His re-election in 1992 with a 72% share of the vote (using the campaign slogan "Give Spain No Hope"), caused considerable friction with governments in both London and Madrid who were looking for a solution to the 30-year-old Spanish claim to Gibraltar. As Chief Minister he maintained good relations with Spanish politicians at municipal level, but would not sit to discuss the sovereignty of Gibraltar with them. During his time in office, Bossano also oversaw significant economic change, resulting from the decline of traditional sources of employment, such as the UK Ministry of Defence, and the creation of a private sector economy based on offshore finance and tourism.

Bossano helped resolve the severe housing problem existing in Gibraltar before he came into power, by reclaiming land from the sea and constructing hundreds of affordable flats, which were offered at very reasonable prices. For the first time, and since then, Gibraltarians have become home owners, rather than renting from the government, as was traditional.

His main quest is and has always been to achieve the decolonisation of Gibraltar through the maximum level of self-government possible resulting in the removal of Gibraltar from the United Nations list of non-self-governing territories.

As leader of the GSLP and the Opposition and following his retirement as party leader, Bossano is still prominent in Gibraltar politics. He stood down as GSLP leader in April 2011, replaced by Fabian Picardo. Bossano remains active in politics and was a GSLP candidate in the Gibraltar general election in December 2011. Upon the GSLP-Liberal victory, Bossano got a seat in the Gibraltar Parliament and was appointed Minister for Enterprise, Training and Employment by the Chief Minister, Fabian Picardo.

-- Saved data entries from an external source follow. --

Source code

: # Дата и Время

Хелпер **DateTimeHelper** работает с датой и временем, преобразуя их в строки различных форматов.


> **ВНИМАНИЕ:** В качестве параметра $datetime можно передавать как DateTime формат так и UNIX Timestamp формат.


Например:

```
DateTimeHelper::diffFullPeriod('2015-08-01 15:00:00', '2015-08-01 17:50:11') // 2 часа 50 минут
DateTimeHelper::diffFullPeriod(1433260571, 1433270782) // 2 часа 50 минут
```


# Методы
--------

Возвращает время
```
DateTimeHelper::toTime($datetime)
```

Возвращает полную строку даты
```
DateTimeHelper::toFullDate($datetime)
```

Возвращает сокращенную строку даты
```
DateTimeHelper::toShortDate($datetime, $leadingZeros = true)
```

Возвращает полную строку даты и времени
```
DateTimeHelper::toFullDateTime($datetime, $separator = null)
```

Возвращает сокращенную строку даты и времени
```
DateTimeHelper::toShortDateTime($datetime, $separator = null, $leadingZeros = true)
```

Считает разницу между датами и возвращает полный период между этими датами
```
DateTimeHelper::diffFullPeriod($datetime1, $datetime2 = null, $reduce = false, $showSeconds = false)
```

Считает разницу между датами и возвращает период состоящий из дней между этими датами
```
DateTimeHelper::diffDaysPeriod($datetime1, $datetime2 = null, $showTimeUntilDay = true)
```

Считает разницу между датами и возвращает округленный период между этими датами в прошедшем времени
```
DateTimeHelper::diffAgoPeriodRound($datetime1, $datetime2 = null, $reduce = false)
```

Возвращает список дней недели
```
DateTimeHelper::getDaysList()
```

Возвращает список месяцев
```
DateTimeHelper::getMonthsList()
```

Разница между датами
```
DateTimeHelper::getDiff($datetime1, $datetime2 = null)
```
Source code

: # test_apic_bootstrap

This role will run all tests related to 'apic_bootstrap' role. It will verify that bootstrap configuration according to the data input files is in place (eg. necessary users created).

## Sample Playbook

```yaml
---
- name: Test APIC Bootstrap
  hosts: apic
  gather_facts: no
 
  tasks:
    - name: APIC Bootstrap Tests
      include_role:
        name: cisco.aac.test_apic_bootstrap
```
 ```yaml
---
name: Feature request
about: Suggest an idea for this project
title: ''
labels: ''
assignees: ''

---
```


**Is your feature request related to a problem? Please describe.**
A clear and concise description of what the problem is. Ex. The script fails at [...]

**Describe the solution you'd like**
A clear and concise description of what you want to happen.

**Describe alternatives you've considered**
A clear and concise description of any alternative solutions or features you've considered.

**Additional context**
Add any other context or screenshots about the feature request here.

The GSLP-Liberal government under Fabian Picardo won a second term at the 2015 general election and as of 2017, Bossano held the position of Minister for Economic Development, Telecommunications & the Gibraltar Savings Bank.

==Awards==
Bossano was appointed a Knight Commander of the Most Distinguished Order of Saint Michael and Saint George (KCMG) by Her Majesty Queen Elizabeth II in the 2018 New Year Honours.

Political offices
| Preceded by | Member of Parliament 2011–present | Succeeded by |
| Preceded by Party founded | Leader of the Gibraltar Socialist Labour Party 1978–2011 | Succeeded byFabian Picardo |
| Preceded byAdolfo Canepa | Chief Minister of Gibraltar 1988–1996 | Succeeded byPeter Caruana |

==Controversy==

===Comments against Moroccans===

In 1992-1993, when serving as Chief Minister, he told local media that if international law states that a Moroccan man, with his "4 wives and 10 kids", are required to enter Gibraltar easily, he responded saying that he and his family would not come. Later at the UN, he stated that he would still disobey international laws on immigration.

These comments offended the local Moroccan community, whom they said they don't know anyone in Gibraltar with such a large family as quoted by him. The Moroccans were pivotal for Gibraltar for some time since they replaced the Spanish workers lost when the border closed in 1969 and the vast majority were still living and working in squalid, inhumane conditions 30 years on. This sparked a community protest against racism. The whole incidents was later brought up again on social media at the 2023 General Elections (to which Sir Joe was contesting for reelection as Economic Minister).

===Comments about Disability===

On 31 July 2023, on the 'Today Gibraltar' section on GBC's Radio Gibraltar, he had an interview where he, in regards to Supported Employment for the Disabled, he expressed the process as 'Protected' Employment and that disabled employees might not be as engaged and productive on the workplace as normal people and that they might need more sick leave than others.

This sparked negative reactions from the Disability Society and SNAG (Special Needs Action Group), who they described the comments as 'bordering on insult' and 'promoting Ableism'. On the next day on the same section, he was asked whether he would apologize to the people he may have offended, to which his response was that he will stand with his comments and not apologise.